Het is een groenblijvende struik met rozemarijnbladeren, die 15-25 cm hoog kan worden. Helderroze klokvormige bloemen verzameld aan de toppen van de scheuten bloeien in mei en juni. De meest interessante soorten lariks zijn: 'Blu Ice' met zilverblauw blad, groenbladig met een grijze coating 'Compacta' en blauwblauwe 'Nikko'. Alle variëteiten zijn vorstbestendigOmdat lariksstruiken kwetsbaar zijn en gemakkelijk kunnen worden gebroken, moet voorzichtigheid worden betracht bij het planten van planten en de daaropvolgende verzorging.

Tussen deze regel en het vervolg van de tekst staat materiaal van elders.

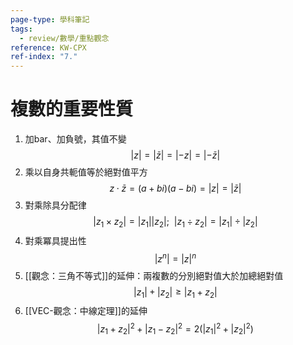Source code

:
 ```yaml
---
page-type: 學科筆記
tags:
  - review/數學/重點觀念
reference: KW-CPX
ref-index: "7."
---
```

# 複數的重要性質
1. 加bar、加負號，其值不變
$$
|z| = |\bar{z}| = |-z| = |-\bar{z}|
$$
2. 乘以自身共軛值等於絕對值平方
$$
z\cdot \bar{z} = (a+bi)(a-bi) = |z| = |\bar{z}|
$$
3. 對乘除具分配律
$$
|z_{1} \times z_{2}| = |z_{1}||z_{2}|;\ \ |z_{1} \div z_{2}| = |z_{1}| \div |z_{2}|
$$
4. 對乘冪具提出性
$$
|z^{n}| = |z|^{n}
$$
5. [[觀念：三角不等式]]的延伸：兩複數的分別絕對值大於加總絕對值
$$
|z_{1}| + |z_{2}| \ge |z_{1} + z_{2}|
$$
6. [[VEC-觀念：中線定理]]的延伸
$$
|z_{1} + z_{2}|^{2} + |z_{1} - z_{2}|^{2} = 2(|z_{1}|^{2} + |z_{2}|^{2})
$$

Tot de inheemse heideplanten behoren ook heesters met eetbare of siervruchtenBehalve de bekende Vaccinium myrtillus bosbes en Vaccinium vitisidaea rode bosbes, die in bossen door het hele land voorkomt, waar de vrucht wordt gebruikt om jam en conserven te maken, de moerasbosbes Vaccinium uliginosum groeit in moerassen en wetlands, en de bergbosbes Vaccinium gaultheroides en berendruif Arctostaphylos uvaursi in de bergen. De moerasveenbes Oxycoccus palustris en de kleinbladige veenbes Oxycoccus microcarpus komen veel voor in veenmoerassen.